Homme forts vs grands hommes Tout change, tout évolue, seuls les hommes forts africains ne changent pas. On croirait entendre Mobutu Sese Seko, quand Blaise Compaoré et ses soutiens évoquent la spécificité de l’Afrique comme contre-argument au président américain Barack Obama, auteur de la célèbre phrase : « L’Afrique n’a pas besoin d’hommes forts, l’Afrique a besoin d’institutions fortes ». Selon Compaoré, « il n’y a pas d’institutions fortes, s’il n’y a pas d’hommes forts pour poser les jalons de ces institutions, dans la durée ». L’opposition politique burkinabè a immédiatement répliqué que l’Afrique avait besoin de grands hommes comme Mandela et non d’hommes forts comme Mobutu.

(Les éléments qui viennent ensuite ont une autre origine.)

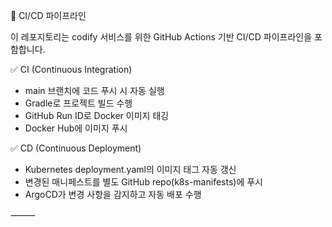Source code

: 🚀 CI/CD 파이프라인

이 레포지토리는 codify 서비스를 위한 GitHub Actions 기반 CI/CD 파이프라인을 포함합니다.

✅ CI (Continuous Integration)
- main 브랜치에 코드 푸시 시 자동 실행
- Gradle로 프로젝트 빌드 수행
- GitHub Run ID로 Docker 이미지 태깅
- Docker Hub에 이미지 푸시

✅ CD (Continuous Deployment)
- Kubernetes deployment.yaml의 이미지 태그 자동 갱신
- 변경된 매니페스트를 별도 GitHub repo(k8s-manifests)에 푸시
- ArgoCD가 변경 사항을 감지하고 자동 배포 수행


⸻


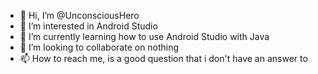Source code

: - 👋 Hi, I’m @UnconsciousHero
- 👀 I’m interested in Android Studio
- 🌱 I’m currently learning how to use Android Studio with Java
- 💞️ I’m looking to collaborate on nothing
- 📫 How to reach me, is a good question that i don't have an answer to

<!---
UnconsciousHero/UnconsciousHero is a ✨ special ✨ repository because its `README.md` (this file) appears on your GitHub profile.
You can click the Preview link to take a look at your changes.
--->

Au-delà de la confusion sur le sens de l’expression «homme fort» qui renvoie plus à un «autocrate» qu’à un «démocrate», c’est la logique même de la dépendance du destin du continent sur quelques hommes qui est en débat. Le lecteur attentif l’aura deviné : le titre de l’article renvoie à un spectre de dirigeants plus large que les seuls «hommes forts». Cela est intentionnel car la question qui est posée ici est la suivante : l’avenir de l’Afrique passera-t-il par des hommes providentiels ou se croyant tels, ou par un sursaut collectif, résultat d’une prise de conscience des peuples?

De Mobutu Sese Seko à Blaise Compaoré : l’Afrique des «hommes forts»

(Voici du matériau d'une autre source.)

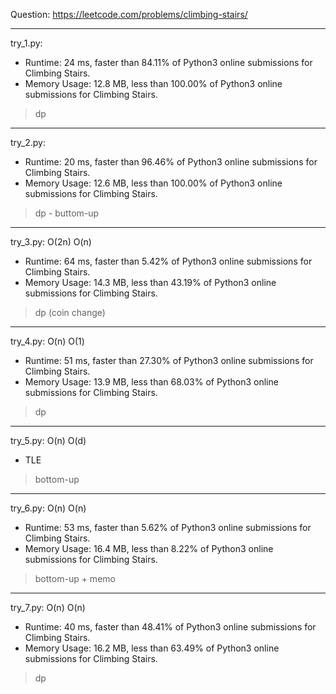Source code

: Question: https://leetcode.com/problems/climbing-stairs/

---

try_1.py:
* Runtime: 24 ms, faster than 84.11% of Python3 online submissions for Climbing Stairs.
* Memory Usage: 12.8 MB, less than 100.00% of Python3 online submissions for Climbing Stairs.

> dp

---

try_2.py:
* Runtime: 20 ms, faster than 96.46% of Python3 online submissions for Climbing Stairs.
* Memory Usage: 12.6 MB, less than 100.00% of Python3 online submissions for Climbing Stairs.

> dp - buttom-up

---

try_3.py: O(2n) O(n)

* Runtime: 64 ms, faster than 5.42% of Python3 online submissions for Climbing Stairs.
* Memory Usage: 14.3 MB, less than 43.19% of Python3 online submissions for Climbing Stairs.

> dp (coin change)

---

try_4.py: O(n) O(1)

* Runtime: 51 ms, faster than 27.30% of Python3 online submissions for Climbing Stairs.
* Memory Usage: 13.9 MB, less than 68.03% of Python3 online submissions for Climbing Stairs.

> dp

---

try_5.py: O(n) O(d)

* TLE

> bottom-up

---

try_6.py: O(n) O(n)

* Runtime: 53 ms, faster than 5.62% of Python3 online submissions for Climbing Stairs.
* Memory Usage: 16.4 MB, less than 8.22% of Python3 online submissions for Climbing Stairs.

> bottom-up + memo

---

try_7.py: O(n) O(n)

* Runtime: 40 ms, faster than 48.41% of Python3 online submissions for Climbing Stairs.
* Memory Usage: 16.2 MB, less than 63.49% of Python3 online submissions for Climbing Stairs.

> dp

Monsieur Compaoré dans sa réponse à Obama n’a pas réalisé que l’expression «homme fort» est un euphémisme pour «dictateur».  Un dirigeant qui obéit aux lois et institutions de son pays ne peut pas être qualifié d’homme fort car les institutions sont au-dessus de lui, donc plus fortes que lui. Les dirigeants qui mettent la volonté de leurs peuples au-dessus de leurs propres désirs ne peuvent donc pas être qualifiés d’hommes forts.

Obama lui-même est parfois qualifié d’homme le plus puissant de la planète mais jamais d’homme fort. Il y a bien entendu une nuance en ce sens que la puissance ne se confond pas à la force. Obama a effectivement la capacité, c’est-à-dire le pouvoir (qui en Anglais est rendu par «power» qui veut aussi dire «puissance»), de mobiliser la force américaine mais il ne confond pas cette force avec la sienne propre. De plus, son pouvoir est encadré par des contre-pouvoirs si bien qu’il ne peut pas en abuser ou l’utiliser pour brutaliser son propre peuple.

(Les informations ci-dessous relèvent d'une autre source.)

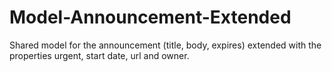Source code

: # Model-Announcement-Extended
Shared model for the announcement (title, body, expires) extended with the properties urgent, start date, url and owner.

En revanche, les «hommes forts» confondent à la fois la force et la puissance publiques avec les leurs. Au lieu de gouverner au nom du peuple, ils gouvernent à la place du peuple. Ils réduisent ouvertement ou non l’État à leurs propres personnes. Ils utilisent l'armée, la police et la justice comme moyens de répression des peuples en général et des opposants en particulier. Les hommes forts sont simplement des autocrates, voire des dictateurs. Par ailleurs, aucun doute n’est permis quant à l’interprétation du sens de l’expression «homme fort» dans les propos d’Obama; il faisait explicitement référence dans son discours aux leaders qui «passent par des coups d’États ou changent les Constitutions pour rester au pouvoir»[1]

L’exemple type d’«homme fort» africain est Mobutu Sese Seko de la R.D. Congo. Mobutu est parvenu au pouvoir par un putsch en 1965 suite à l’assassinat du premier ministre congolais de l’époque, P. Emery Lumumba, par des services secrets occidentaux (CIA, MI6 et militaires belges)[2]. La dictature installée par Mobutu est connue de tous en Afrique. Il a liquidé ses opposants politiques, instauré le parti unique et s’est accaparé de toutes les richesses du pays. Il a ainsi placé des milliards de dollars dans des banques occidentales, qui ont été tout simplement confisqués à sa chute.

Mobutu a bénéficié du soutien des Occidentaux parce que, d’une part il bradait la richesse du pays à leur profit et d’autre part, constituait à leurs yeux un rempart contre le communisme. C’est pourquoi le Pr. Wamba Dia Wamba définissait le mobutisme comme « une prescription pour pérenniser, en faveur de l’Occident et de ses alliés locaux, les conditions de vie coloniale dont les Congolais, depuis Lumumba, exigeaient l’abolition complète[3] Jusqu’à la veille de sa chute, l’Occident saluait en lui l’homme à même d’assurer la «stabilité» dans cette région de l’Afrique, c’est-à-dire l’«homme fort» !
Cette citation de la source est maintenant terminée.